[racket-dev] Packages

From: Eli Barzilay (eli at barzilay.org)
Date: Mon Apr 8 16:18:18 EDT 2013

This is a (long) criticism of the current state of the package system.
(It is a by-product of PR13669, where I raised that point.)

Executive summary: I very strongly think that "pkg create" should
change.  See the bottom for my suggestion.


* Most code development happens in a single collection

It all starts at how someone is expected to approach developing a
"package", regardless of how this is defined in the current system.  A
quick way to get to the core of the problem is to consider what you'd
expect to do when you start working on some "foo" package.  Under
probably most package systems and most distribution systems, you'd
begin with a "foo" directory and work there.  But with the new package
system, you get an extra level of directory structure: you need to
make up a "foo" directory with a "foo" subdirectory (usually).

I know that the way I develop packages (again, not using the formal
definition of the package system) does *not* do that.  I also know
that many other people don't do that.  In fact, I can think of very
few *existing* examples that would benefit from such a thing.  This is
in contrast to Jay's view, who said that he used multiple-collection
per package because he wanted it to "match what users have".

So just to make sure that I'm not talking out of my ass, I looked at
all of the existing packages.  Here are some numbers (manual count, so
it's all estimated):

  42 Single-directory packages, holding at most some meta stuff like a
     README file at the top (IIRC, there was only one case with an
     info.rkt file too).  Out of these, about 8 use an existing
     collection name like "data", "file", or "net".
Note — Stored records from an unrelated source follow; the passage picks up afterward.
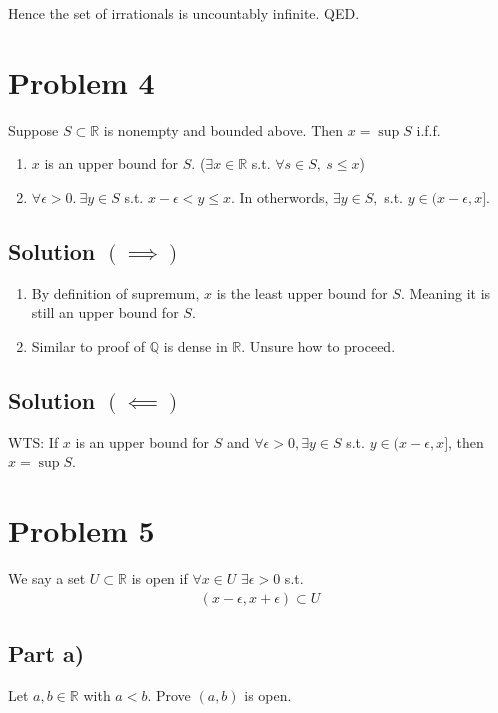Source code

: \documentclass[12pt,fleqn]{article}
\numberwithin{equation}{section} %
\begin{document}
Hence the set of irrationals is uncountably infinite. QED.

\section*{Problem 4}
Suppose $S \subset \mathbb R$ is nonempty and bounded above. Then $x = \sup S$ i.f.f. 
\begin{enumerate}
	\item $x$ is an upper bound for $S$. ($\exists x \in \mathbb R$ s.t. $ \forall s \in S, ~ s\leq x$)
	\item $\forall \epsilon > 0. ~  \exists y \in S$ s.t. $x - \epsilon < y \leq x$. In otherwords,  $\exists y \in S,$ s.t. $y \in (x-\epsilon , x]$.
\end{enumerate}

\subsection*{Solution $(\implies)$}
\begin{enumerate}
	\item By definition of supremum, $x$ is the least upper bound for $S$. Meaning it is still an upper bound for $S$.
	\item Similar to proof of $\mathbb Q$ is dense in $\mathbb R$. Unsure how to proceed.
\end{enumerate}
\subsection*{Solution $(\impliedby)$}
WTS: If $x$ is an upper bound for $S$ and $\forall \epsilon > 0,\exists y \in S$ s.t. $y \in (x-\epsilon, x]$, then $x = \sup S$. \\






\section*{Problem 5}
We say a set $U \subset \mathbb R$ is open if $\forall x \in U$ $\exists \epsilon >0$ s.t.
\begin{align}
	(x - \epsilon, x + \epsilon) \subset U
\end{align}
\subsection*{Part a)}
Let $a,b \in \mathbb R$ with $a<b$. Prove $(a,b)$ is open.\\
\end{document}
  19 Multi-directory packages.

This makes it look like there's a good case for multi-collection
packages, but:

  14 of these multi-collection things have a single collection and a
     "tests" one.  As discussed in the past several times, the general
     agreement was that it's better to have tests inside the relevant
     collection (and the future trend is likely to shift to have tests
     *in* the source code).

So the real numbers are 56 single-collection packages, and 5 multi
ones.  Of these multi-collection packages, one was exactly the case I
thought that would benefit from this: Carl's "mischief", which is
declared as "a bunch of stuff" and arguably would benefit from
splitting into proper packages should there be sufficient demand.  In
the same category, there is soegaard's even more explicitlty named
"this-and-that".

This leaves exactly 3 cases where the multi-collection is really used
-- and two of them are Jay's packages (the other is from dvanhorn).
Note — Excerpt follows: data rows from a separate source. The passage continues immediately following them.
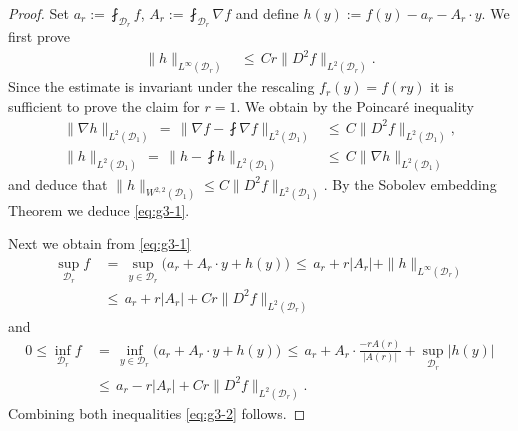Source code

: \documentclass[reqno,makeidx,12pt]{amsart}
\theoremstyle{note}
\theoremstyle{definition}
\begin{document}
\begin{proof}
Set $a_r:=\fint_{{\mathcal{D}}_r}f$, $A_r:=\fint_{{\mathcal{D}}_r}\nabla f$ and define $h(y):=f(y)-a_r -A_r \cdot y$. We first prove
\begin{align}
	\|h\|_{L^\infty({\mathcal{D}}_r)} \,&\leq\, Cr\|D^2f\|_{L^2({\mathcal{D}}_r)}. \label{eq:g3-1}
\end{align}
Since the estimate is invariant under the rescaling $f_r(y)=f(ry)$ it is sufficient to prove the claim for $r=1$. We obtain by the Poincar{\'e} inequality
\begin{align*}
	\|\nabla h\|_{L^2({\mathcal{D}}_1)}\,=\, \|\nabla f - \fint\nabla f \|_{L^2({\mathcal{D}}_1)} &\leq\,  C\|D^2f\|_{L^2({\mathcal{D}}_1)},\\
	\|h\|_{L^2({\mathcal{D}}_1)}\,=\, \| h - \fint h \|_{L^2({\mathcal{D}}_1)} &\leq\,  C\|\nabla h\|_{L^2({\mathcal{D}}_1)}
\end{align*}
and deduce that $\|h\|_{W^{2,2}({\mathcal{D}}_1)}\leq C\|D^2f\|_{L^2({\mathcal{D}}_1)}$. By the Sobolev embedding Theorem we deduce \eqref{eq:g3-1}. 

Next we obtain from \eqref{eq:g3-1}
\begin{align*}
	\sup_{{\mathcal{D}}_r} f \,&=\, \sup_{y\in {\mathcal{D}}_r} \Big(a_r + A_r\cdot y + h(y)\Big)\,\leq\, a_r+r|A_r|+ \|h\|_{L^\infty({\mathcal{D}}_r)}\\
	&\leq\, a_r+r|A_r|+Cr\|D^2f\|_{L^2({\mathcal{D}}_r)}
\end{align*}
and
\begin{align*}
	0\leq \inf_{{\mathcal{D}}_r} f \,&=\, \inf_{y\in {\mathcal{D}}_r} \Big(a_r + A_r\cdot y + h(y)\Big)\,\leq\, a_r + A_r\cdot \frac{-rA(r)}{|A(r)|} + \sup_{{\mathcal{D}}_r} |h(y)|\\
	& \leq\, a_r -r|A_r| + Cr\|D^2f\|_{L^2({\mathcal{D}}_r)}.
\end{align*}
Combining both  inequalities \eqref{eq:g3-2} follows.
\end{proof}
\end{document}
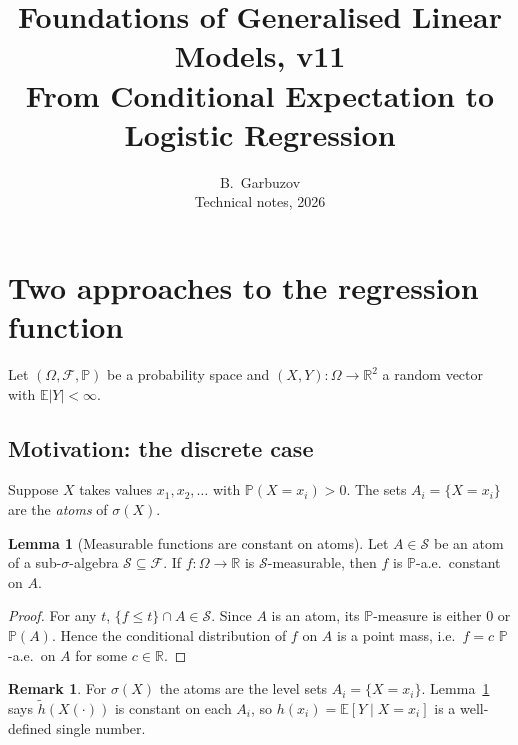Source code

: \documentclass[12pt, a4paper]{article}
\title{\textbf{Foundations of Generalised Linear Models, v11}\\
\large From Conditional Expectation to Logistic Regression}
\author{B.~Garbuzov\\[4pt]
{\small Technical notes, 2026}}
\date{}
\theoremstyle{definition}
\newtheorem{lemma}{Lemma}[section]
\newtheorem{remark}{Remark}[section]
\newcommand{\E}{\mathbb{E}}
\newcommand{\R}{\mathbb{R}}
\newcommand{\Prob}{\mathbb{P}}
\newcommand{\sF}{\mathcal{F}}
\begin{document}
\maketitle
\tableofcontents
\newpage

\section{Two approaches to the regression function}

Let $(\Omega, \sF, \Prob)$ be a probability space and
$(X, Y) : \Omega \to \R^2$ a random vector with $\E|Y| < \infty$.

\subsection{Motivation: the discrete case}

Suppose $X$ takes values $x_1, x_2, \ldots$ with $\Prob(X=x_i)>0$.
The sets $A_i = \{X=x_i\}$ are the \emph{atoms} of $\sigma(X)$.

\begin{lemma}[Measurable functions are constant on atoms]
\label{lem:atoms}
Let $A \in \mathcal{S}$ be an atom of a sub-$\sigma$-algebra
$\mathcal{S} \subseteq \sF$.
If $f:\Omega\to\R$ is $\mathcal{S}$-measurable, then $f$ is
$\Prob$-a.e.\ constant on $A$.
\end{lemma}

\begin{proof}
For any $t$, $\{f\leq t\}\cap A\in\mathcal{S}$.
Since $A$ is an atom, its $\Prob$-measure is either $0$ or $\Prob(A)$.
Hence the conditional distribution of $f$ on $A$ is a point mass,
i.e.\ $f=c$ $\Prob$-a.e.\ on $A$ for some $c\in\R$.
\end{proof}

\begin{remark}
For $\sigma(X)$ the atoms are the level sets $A_i=\{X=x_i\}$.
Lemma~\ref{lem:atoms} says $\tilde h(X(\cdot))$ is constant on each
$A_i$, so $h(x_i)=\E[Y\mid X=x_i]$ is a well-defined single number.
\end{remark}
\end{document}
I take this as reaffirming my guess that pretty much all developement
happens in a single collection.  I'll note that there is, however, a
point for using existing collection names -- not a strong one, but
the ~20% (8 of the first 42) number of packages that use an existing
collection name was roughly the same in the multi-packages too.


* The package = multiple-collections feature is bad

Given the above, one way in which the multiple-collections per package
is bad is obvious: it's yet another complication on the way of a
random hacker's to contribute code.  It means that developers need to
unnaturally move code into a subdirectory, including existing code in
repositories.  That's a *real* problem in some cases.  Two quick
examples:

  * Like many other people, I have my "directory of stuff", with
    random code and random collections.  If I make that into a
    package, then any later publishing of some part of it as its own
    package means that I need to shuffle files around.  With an
    existing repository, and especially if I want to maintain my
    revision history, this leads to yet more acrobatics than a quick
    move to a subdirectory.

  * The handin-server and -client should clearly be developed
    together -- but they should not be distributed together, since the
    only the latter is what students need.  The best way that I can
    think of to address this is still bad: make them into a single
    package, and add instructions on packaging just the client to
    students.  It's true that such instructions already exist -- but
    there is no reason to complicate these instructions.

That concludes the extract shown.